Answer: (3)

Solution

$\frac{dy}{dx} + \frac{y}{x} = \ln x$. I.F. $= x$. Solution: $xy = \int x\ln x,dx = \frac{x^2}{2}\ln x - \frac{x^2}{4} + c$. $2y(2) = \ln 4 - 1$: $2 \cdot 2 \cdot y(2) = 4y(2) = 2\ln 2 \cdot 2 - 1 + \frac{2c}{…}$. Actually: $xy = \frac{x^2}{2}\ln x - \frac{x^2}{4} + c$. $2y(2) = \ln 4 - 1$, so $y(2) = \frac{\ln 4 - 1}{2}$. Then $2y(2) = 2\ln 2 - 1 = 4\ln 2 - 2 + 2c/…$. Hmm.
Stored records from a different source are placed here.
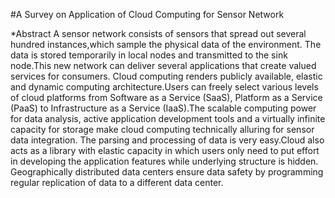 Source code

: #A Survey on Application of Cloud Computing for Sensor Network

*Abstract
A sensor network consists of sensors that spread out several hundred instances,which sample the physical
data of the environment. The data is stored temporarily in local nodes and transmitted to the sink
node.This new network can deliver several applications that create valued services for consumers. Cloud
computing renders publicly available, elastic and dynamic computing architecture.Users can freely select
various levels of cloud platforms from Software as a Service (SaaS), Platform as a Service (PaaS)
to Infrastructure as a Service (IaaS).The scalable computing power for data analysis, active application
development tools and a virtually infinite capacity for storage make cloud computing technically alluring
for sensor data integration. The parsing and processing of data is very easy.Cloud also acts as a library
with elastic capacity in which users only need to put effort in developing the application features while
underlying structure is hidden. Geographically distributed data centers ensure data safety by programming
regular replication of data to a different data center.
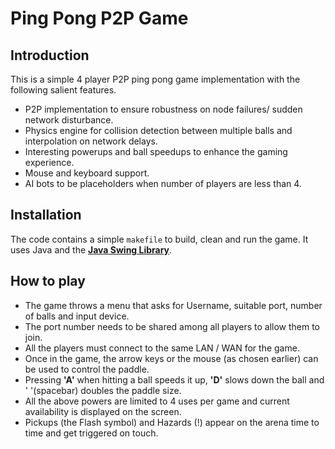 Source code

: # Ping Pong P2P Game

## Introduction

This is a simple 4 player P2P ping pong game implementation with the following salient features.

* P2P implementation to ensure robustness on node failures/ sudden network disturbance.
* Physics engine for collision detection between multiple balls and interpolation on network delays.
* Interesting powerups and ball speedups to enhance the gaming experience.
* Mouse and keyboard support.
* AI bots to be placeholders when number of players are less than 4.

## Installation

The code contains a simple `makefile` to build, clean and run the game. It uses Java and the [**Java Swing Library**](https://docs.oracle.com/javase/7/docs/api/javax/swing/package-summary.html).

## How to play

* The game throws a menu that asks for Username, suitable port, number of balls and input device.
* The port number needs to be shared among all players to allow them to join.
* All the players must connect to the same LAN / WAN for the game.
* Once in the game, the arrow keys or the mouse (as chosen earlier) can be used to control the paddle.
* Pressing **'A'** when hitting a ball speeds it up, **'D'** slows down the ball and ' '(spacebar) doubles the paddle size.
* All the above powers are limited to 4 uses per game and current availability is displayed on the screen.
* Pickups (the Flash symbol) and Hazards (!) appear on the arena time to time and get triggered on touch. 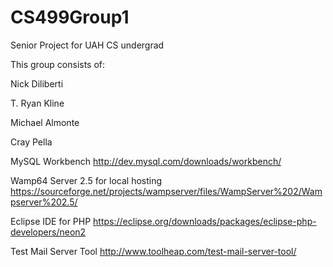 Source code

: # CS499Group1
Senior Project for UAH CS undergrad

This group consists of:

Nick Diliberti

T. Ryan Kline

Michael Almonte

Cray Pella

MySQL Workbench http://dev.mysql.com/downloads/workbench/

Wamp64 Server 2.5 for local hosting https://sourceforge.net/projects/wampserver/files/WampServer%202/Wampserver%202.5/

Eclipse IDE for PHP https://eclipse.org/downloads/packages/eclipse-php-developers/neon2

Test Mail Server Tool http://www.toolheap.com/test-mail-server-tool/
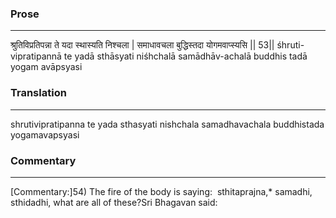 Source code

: ### Prose 
 --- 
श्रुतिविप्रतिपन्ना ते यदा स्थास्यति निश्चला |
समाधावचला बुद्धिस्तदा योगमवाप्स्यसि || 53||
śhruti-vipratipannā te yadā sthāsyati niśhchalā
samādhāv-achalā buddhis tadā yogam avāpsyasi

### Translation 
 --- 
shrutivipratipanna te yada sthasyati nishchala samadhavachala buddhistada yogamavapsyasi

### Commentary 
 --- 
[Commentary:]54) The fire of the body is saying:  sthitaprajna,* samadhi, sthidadhi, what are all of these?Sri Bhagavan said: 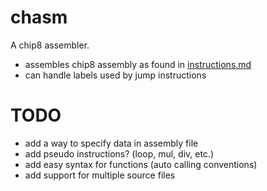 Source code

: # chasm

A chip8 assembler.

- assembles chip8 assembly as found in [instructions.md](docs/instructions.md)
- can handle labels used by jump instructions

# TODO
- add a way to specify data in assembly file
- add pseudo instructions? (loop, mul, div, etc.)
- add easy syntax for functions (auto calling conventions)
- add support for multiple source files
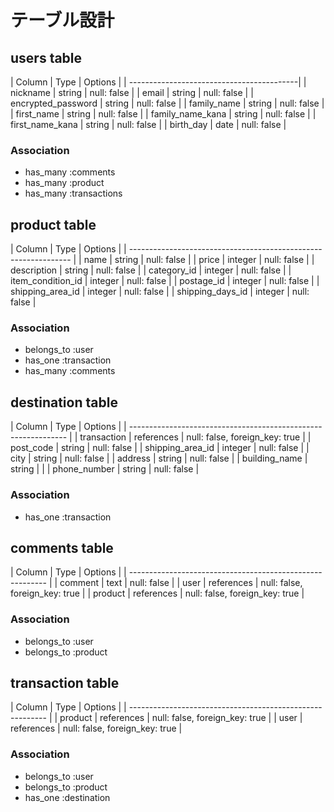 # テーブル設計

## users table

| Column             | Type   | Options     |
| ------------------------------------------|
| nickname           | string | null: false |
| email              | string | null: false |
| encrypted_password | string | null: false |
| family_name        | string | null: false |
| first_name         | string | null: false |
| family_name_kana   | string | null: false |
| first_name_kana    | string | null: false |
| birth_day          | date   | null: false |

### Association

- has_many :comments
- has_many :product
- has_many :transactions



## product table

| Column            | Type       | Options                        |
| --------------------------------------------------------------- |
| name              | string     | null: false                    |
| price             | integer    | null: false                    |
| description       | string     | null: false                    |
| category_id       | integer    | null: false                    |
| item_condition_id | integer    | null: false                    |
| postage_id        | integer    | null: false                    |
| shipping_area_id  | integer    | null: false                    |
| shipping_days_id  | integer    | null: false                    |


### Association

- belongs_to :user
- has_one :transaction
- has_many :comments


## destination table

| Column           | Type       | Options                        |
| -------------------------------------------------------------- |
| transaction      | references | null: false, foreign_key: true |
| post_code        | string     | null: false                    |
| shipping_area_id | integer    | null: false                    |
| city             | string     | null: false                    |
| address          | string     | null: false                    |
| building_name    | string     |                                |
| phone_number     | string     | null: false                    |

### Association

- has_one :transaction


## comments table

| Column  | Type           | Options                        |
| --------------------------------------------------------- |
| comment | text           | null: false                    |
| user    | references     | null: false, foreign_key: true |
| product | references     | null: false, foreign_key: true |


### Association

- belongs_to :user
- belongs_to :product

## transaction table

| Column  | Type           | Options                        |
| --------------------------------------------------------- |
| product | references     | null: false, foreign_key: true |
| user    | references     | null: false, foreign_key: true |

### Association

- belongs_to :user
- belongs_to :product
- has_one :destination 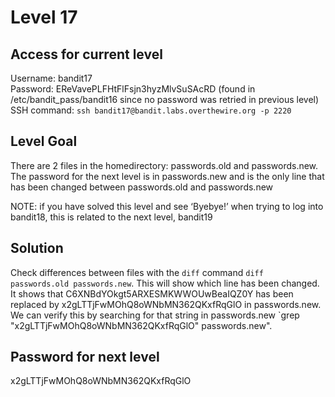 # Level 17

## Access for current level
Username: bandit17<br>
Password: EReVavePLFHtFlFsjn3hyzMlvSuSAcRD (found in /etc/bandit_pass/bandit16 since no password was retried in previous level)<br>
SSH command: `ssh bandit17@bandit.labs.overthewire.org -p 2220`<br>

## Level Goal
There are 2 files in the homedirectory: passwords.old and passwords.new. The password for the next level is in passwords.new and is the only line that has been changed between passwords.old and passwords.new

NOTE: if you have solved this level and see ‘Byebye!’ when trying to log into bandit18, this is related to the next level, bandit19

## Solution
Check differences between files with the `diff` command `diff passwords.old passwords.new`. This will show which line has been changed.<br>
It shows that C6XNBdYOkgt5ARXESMKWWOUwBeaIQZ0Y has been replaced by x2gLTTjFwMOhQ8oWNbMN362QKxfRqGlO in passwords.new. We can verify this by searching for that string in passwords.new `grep "x2gLTTjFwMOhQ8oWNbMN362QKxfRqGlO" passwords.new".

## Password for next level
x2gLTTjFwMOhQ8oWNbMN362QKxfRqGlO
From $2y(2) = \frac{4}{2}\ln 2 - 1 + \frac{c}{1}$: $2 \cdot y(2) = 2\ln 2 - 1 + c$. Given $2y(2) = \ln 4 - 1 = 2\ln 2 - 1$: $c = 0$. At $x = e$: $ey(e) = \frac{e^2}{2} - \frac{e^2}{4} = \frac{e^2}{4}$. So $y(e) = \frac{e}{4}$.